Jean Guern s’arrêta parce qu’il ne pouvait plus déchiffrer l’écriture embrouillée. Le pauvre frère disait vrai : il avait la fièvre. Sa plume tremblait davantage à mesure que son style devenait plus obscur. Julienne demanda :
– Est-ce des Legagneur qu’il parle ?
Au lieu de répondre, Jean Guern secoua la tête lentement. Il tourna la page. L’écriture changeait brusquement et il y avait une date : « samedi matin. » Ce qui suivait avait été écrit la veille. C’était ainsi :
« Pour Jean Guern. – Je viens d’avoir une crise terrible et qui m’annonce ma fin. Arriverez-vous quand je n’aurai plus ni mon esprit ni ma parole ? C’est après-demain, lundi matin, que commence le dernier mois, le mois fatal. J’ai essayé en vain de relire la page qui précède. Je prie Dieu de me laisser assez de force pour vous instruire, Jean Guern, ami et serviteur de Bazeille et de Soleuvre !
« Ils ont tendu un piège à l’enfant. Il leur faut sa mort. On lui avait enlevé le nom de son père pour le mettre à l’abri. Ils l’ont deviné dans son humble fortune. Je n’étais pas seul dans le secret. Dieu me garde d’accuser à ma dernière heure ! Mais ils ont le secret… Une grande part du secret. Ils savent que le trésor est caché dans les ruines de l’abbaye d’Orval. Je jure sur mon salut que, pour ma part j’ai été discret.

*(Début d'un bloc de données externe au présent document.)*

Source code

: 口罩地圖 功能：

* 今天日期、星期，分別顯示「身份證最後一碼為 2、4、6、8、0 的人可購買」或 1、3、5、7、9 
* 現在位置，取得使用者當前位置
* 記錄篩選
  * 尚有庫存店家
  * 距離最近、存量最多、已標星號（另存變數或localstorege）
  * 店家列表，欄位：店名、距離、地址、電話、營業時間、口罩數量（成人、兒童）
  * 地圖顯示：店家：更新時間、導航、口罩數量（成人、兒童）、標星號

… L’enfant est tombé dans le piège. Le voici condamné à mort, et le jour même de sa condamnation, la main du Seigneur s’est appesantie sur moi. Je suis enchaîné dans ma pauvre demeure. Pourquoi avez-vous quitté le pays, Jean Guern ? Voici ma mort qui vient : la prédiction s’accomplit. Sur le point de paraître devant Dieu, je dis la vérité : j’ai fait ce que j’ai pu. J’ai dit à l’enfant quels étaient ses amis : je vous ai nommé, j’ai nommé Mathieu Sudre, l’homme au loup. C’est grâce à Mathieu que nous avons le plan, et c’est grâce au plan que l’enfant aura son héritage, s’il garde sa vie…
J’ai fait encore ceci, quand l’enfant a été prisonnier : l’enfant a reçu de moi, dans son cachot, par un soldat nommé Monnin, cinquante louis amassés par moi sou à sou, une bague de diamant qui était à sa mère et des limes. On lui a dit : Avec cela vous pouvez vous sauver, le geôlier est un homme à vendre. L’enfant a répondu : « Je ne veux pas me sauver. »

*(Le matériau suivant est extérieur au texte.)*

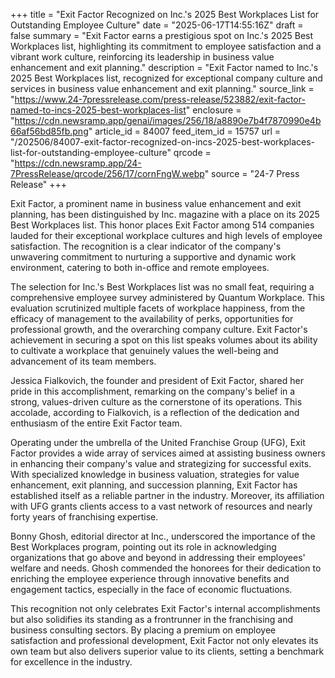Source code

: +++
title = "Exit Factor Recognized on Inc.'s 2025 Best Workplaces List for Outstanding Employee Culture"
date = "2025-06-17T14:55:16Z"
draft = false
summary = "Exit Factor earns a prestigious spot on Inc.'s 2025 Best Workplaces list, highlighting its commitment to employee satisfaction and a vibrant work culture, reinforcing its leadership in business value enhancement and exit planning."
description = "Exit Factor named to Inc.'s 2025 Best Workplaces list, recognized for exceptional company culture and services in business value enhancement and exit planning."
source_link = "https://www.24-7pressrelease.com/press-release/523882/exit-factor-named-to-incs-2025-best-workplaces-list"
enclosure = "https://cdn.newsramp.app/genai/images/256/18/a8890e7b4f7870990e4b66af56bd85fb.png"
article_id = 84007
feed_item_id = 15757
url = "/202506/84007-exit-factor-recognized-on-incs-2025-best-workplaces-list-for-outstanding-employee-culture"
qrcode = "https://cdn.newsramp.app/24-7PressRelease/qrcode/256/17/cornFngW.webp"
source = "24-7 Press Release"
+++

<p>Exit Factor, a prominent name in business value enhancement and exit planning, has been distinguished by Inc. magazine with a place on its 2025 Best Workplaces list. This honor places Exit Factor among 514 companies lauded for their exceptional workplace cultures and high levels of employee satisfaction. The recognition is a clear indicator of the company's unwavering commitment to nurturing a supportive and dynamic work environment, catering to both in-office and remote employees.</p><p>The selection for Inc.'s Best Workplaces list was no small feat, requiring a comprehensive employee survey administered by Quantum Workplace. This evaluation scrutinized multiple facets of workplace happiness, from the efficacy of management to the availability of perks, opportunities for professional growth, and the overarching company culture. Exit Factor's achievement in securing a spot on this list speaks volumes about its ability to cultivate a workplace that genuinely values the well-being and advancement of its team members.</p><p>Jessica Fialkovich, the founder and president of Exit Factor, shared her pride in this accomplishment, remarking on the company's belief in a strong, values-driven culture as the cornerstone of its operations. This accolade, according to Fialkovich, is a reflection of the dedication and enthusiasm of the entire Exit Factor team.</p><p>Operating under the umbrella of the United Franchise Group (UFG), Exit Factor provides a wide array of services aimed at assisting business owners in enhancing their company's value and strategizing for successful exits. With specialized knowledge in business valuation, strategies for value enhancement, exit planning, and succession planning, Exit Factor has established itself as a reliable partner in the industry. Moreover, its affiliation with UFG grants clients access to a vast network of resources and nearly forty years of franchising expertise.</p><p>Bonny Ghosh, editorial director at Inc., underscored the importance of the Best Workplaces program, pointing out its role in acknowledging organizations that go above and beyond in addressing their employees' welfare and needs. Ghosh commended the honorees for their dedication to enriching the employee experience through innovative benefits and engagement tactics, especially in the face of economic fluctuations.</p><p>This recognition not only celebrates Exit Factor's internal accomplishments but also solidifies its standing as a frontrunner in the franchising and business consulting sectors. By placing a premium on employee satisfaction and professional development, Exit Factor not only elevates its own team but also delivers superior value to its clients, setting a benchmark for excellence in the industry.</p>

Il a donné son cœur à Honorine de Blamont. Il ne sait pas qu’il est plus noble et plus riche qu’elle. Ceux qui le tuent lui ont fait accroire que la bonne demoiselle Honorine ne voulait plus de son cœur. Et il n’a que trop de motifs pour ajouter foi à ce mensonge ! Mais, je vous le dis, Jean Guern, c’est un mariage écrit dans le ciel !
L’enfant avait envoyé vers sa cousine le soldat Monnin, qui n’est pas revenu. Est-il mort ? Les Legagneur le savent. La bonne demoiselle Honorine vit en prisonnière auprès de son père, le mari veuf de la sainte Mathilde de Bazeille, l’avare André de Blamont de Bastoigne, chez qui sont morts, la même nuit, le dernier baron Soleuvre et Constance de Bazeille, sa femme…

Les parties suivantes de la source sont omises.